• Articolo , 31 ottobre 2008
  • Polemica Prestigiacomo-Magnette su pacchetto clima UE

  • Bagarre in tema clima, tra le accuse del ministro dell’Ambiente belga al governo Berlusconi, le repliche della Prestigiacomo, le voci dell’ammissione del direttore generale Clini sulla esattezza delle cifre UE sul pacchetto clima e le critiche del Financial Times alla politica climatico-energetica del premier

Ieri Paul Magnette, ministro belga dell’Ambiente, aveva criticato il governo Berlusconi perchè in sede di Commissione minacciò di bloccare il “pacchetto clima-energia” a causa dei suoi costi.
Magnette aveva poi precisato: “Io farei una distinzione fra i paesi che hanno un vero problema oggettivo, come la Polonia, che dipende per l’80% dalla lignite, e che rischia di avere dei sovraccosti massicci, e quelli come l’Italia, che cavalcano le resistenze degli altri e cercano di organizzarle per bloccare il pacchetto”. Secondo il ministro belga, dietro questo comportamento dell’Italia ci sono “delle connivenze evidenti fra certe autorità politiche e certi ambienti industriali”.”Bisogna riuscire a opporre una resistenza totale “alla posizione italiana” aveva concluso Magnette.
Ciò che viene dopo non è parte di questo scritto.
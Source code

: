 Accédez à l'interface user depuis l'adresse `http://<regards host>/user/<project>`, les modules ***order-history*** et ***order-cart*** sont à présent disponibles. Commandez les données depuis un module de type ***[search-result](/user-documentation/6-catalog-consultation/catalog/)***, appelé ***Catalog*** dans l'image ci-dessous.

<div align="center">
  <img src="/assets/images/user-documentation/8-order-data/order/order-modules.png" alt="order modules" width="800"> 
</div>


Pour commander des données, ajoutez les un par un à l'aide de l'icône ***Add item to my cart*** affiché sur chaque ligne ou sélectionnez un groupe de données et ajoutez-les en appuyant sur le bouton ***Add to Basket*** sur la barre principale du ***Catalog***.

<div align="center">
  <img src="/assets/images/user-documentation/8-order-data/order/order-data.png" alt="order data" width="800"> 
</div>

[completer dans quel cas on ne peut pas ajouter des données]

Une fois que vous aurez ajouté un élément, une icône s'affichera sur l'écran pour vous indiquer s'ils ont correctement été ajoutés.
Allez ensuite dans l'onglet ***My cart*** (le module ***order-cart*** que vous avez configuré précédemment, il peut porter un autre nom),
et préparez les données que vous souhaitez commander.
Oggi non si è fatta attendere la risposta del nostro titolare dell’Ambiente che ha dichiarato: “E’ stupefacente che il ministro belga dell’Ambiente, Paul Magnette, si permetta di ipotizzare connivenze del Governo italiano a tutela di interessi privati. Il ministro evidentemente non ha letto il rapporto puntuale e documentato che il Governo italiano ha presentato alla Commissione Europea nel quale si mettono in evidenza ben 18 punti critici delle delle valutazioni della Commissione sui quali non abbiamo ancora avuto risposta”.
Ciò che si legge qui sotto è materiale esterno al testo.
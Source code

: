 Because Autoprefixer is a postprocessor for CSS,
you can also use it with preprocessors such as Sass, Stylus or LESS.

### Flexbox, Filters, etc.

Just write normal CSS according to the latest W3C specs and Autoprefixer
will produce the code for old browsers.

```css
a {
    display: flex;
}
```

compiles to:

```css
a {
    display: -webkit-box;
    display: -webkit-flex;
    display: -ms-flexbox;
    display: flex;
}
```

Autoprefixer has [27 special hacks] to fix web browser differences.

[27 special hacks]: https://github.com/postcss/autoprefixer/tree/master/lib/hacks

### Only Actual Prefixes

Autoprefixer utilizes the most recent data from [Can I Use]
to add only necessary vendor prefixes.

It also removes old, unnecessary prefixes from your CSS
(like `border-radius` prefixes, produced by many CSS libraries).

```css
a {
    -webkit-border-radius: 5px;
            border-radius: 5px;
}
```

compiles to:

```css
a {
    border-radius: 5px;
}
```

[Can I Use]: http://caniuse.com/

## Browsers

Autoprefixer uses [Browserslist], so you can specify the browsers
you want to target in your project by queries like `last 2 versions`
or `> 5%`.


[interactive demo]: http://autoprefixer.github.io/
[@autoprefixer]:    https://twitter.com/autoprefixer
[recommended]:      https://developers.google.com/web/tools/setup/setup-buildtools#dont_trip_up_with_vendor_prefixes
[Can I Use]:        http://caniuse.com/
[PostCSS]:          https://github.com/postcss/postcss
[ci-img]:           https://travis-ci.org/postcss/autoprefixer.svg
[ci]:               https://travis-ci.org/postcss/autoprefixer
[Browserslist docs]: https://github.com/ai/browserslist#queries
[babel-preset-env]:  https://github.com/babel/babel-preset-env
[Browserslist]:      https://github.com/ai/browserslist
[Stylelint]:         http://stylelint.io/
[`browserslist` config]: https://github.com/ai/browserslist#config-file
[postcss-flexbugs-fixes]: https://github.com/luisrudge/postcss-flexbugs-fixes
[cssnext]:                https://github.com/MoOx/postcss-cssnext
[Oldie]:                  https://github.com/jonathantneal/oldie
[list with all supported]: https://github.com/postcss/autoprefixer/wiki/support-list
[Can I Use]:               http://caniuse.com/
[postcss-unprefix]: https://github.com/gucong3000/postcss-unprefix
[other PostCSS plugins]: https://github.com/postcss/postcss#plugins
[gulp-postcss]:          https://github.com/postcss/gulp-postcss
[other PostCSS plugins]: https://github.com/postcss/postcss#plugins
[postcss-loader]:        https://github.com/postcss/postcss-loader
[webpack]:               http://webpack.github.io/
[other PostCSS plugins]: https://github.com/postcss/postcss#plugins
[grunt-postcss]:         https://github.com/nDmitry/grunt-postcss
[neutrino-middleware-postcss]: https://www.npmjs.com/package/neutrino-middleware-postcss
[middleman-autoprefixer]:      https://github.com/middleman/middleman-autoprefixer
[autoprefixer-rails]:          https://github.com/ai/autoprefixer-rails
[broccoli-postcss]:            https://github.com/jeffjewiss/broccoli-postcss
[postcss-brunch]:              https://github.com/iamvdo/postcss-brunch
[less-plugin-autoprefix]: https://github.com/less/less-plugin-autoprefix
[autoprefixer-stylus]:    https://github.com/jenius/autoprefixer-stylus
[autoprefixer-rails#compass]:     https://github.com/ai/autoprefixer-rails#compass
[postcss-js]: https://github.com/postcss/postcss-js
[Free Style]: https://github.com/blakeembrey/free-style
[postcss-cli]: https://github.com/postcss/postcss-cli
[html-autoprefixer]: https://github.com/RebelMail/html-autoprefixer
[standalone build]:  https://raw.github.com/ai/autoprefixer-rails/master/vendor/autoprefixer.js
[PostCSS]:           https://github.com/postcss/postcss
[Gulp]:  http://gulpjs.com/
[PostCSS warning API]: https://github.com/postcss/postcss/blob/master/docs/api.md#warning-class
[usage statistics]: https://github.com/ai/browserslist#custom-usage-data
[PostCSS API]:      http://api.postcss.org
Su questo ci sono voci diverse. Ad esempio, a quanto riporta “La Repubblica”, sembra che in conclusione di una prima sessione del tavolo tecnico Ue-Italia sui costi, voluto dal governo Berlusconi,
il direttore generale del ministero dell’Ambiente, Corrado Clini, avrebbe ammesso di aver dovuto riconoscere la validità dei dati dell’Unione Europea.
Sull’accusa del ministro belga di “rapporti di connivenza del governo Berlusconi con certi ambienti industriali”, anche il “Financial Times” ne ha parlato, definendo l’esecutivo berlusconiano “legato a doppio filo con la lobby industriale” in un articolo a firma di due dei suoi corrispondenti, uno da Bruxelles e uno da Roma.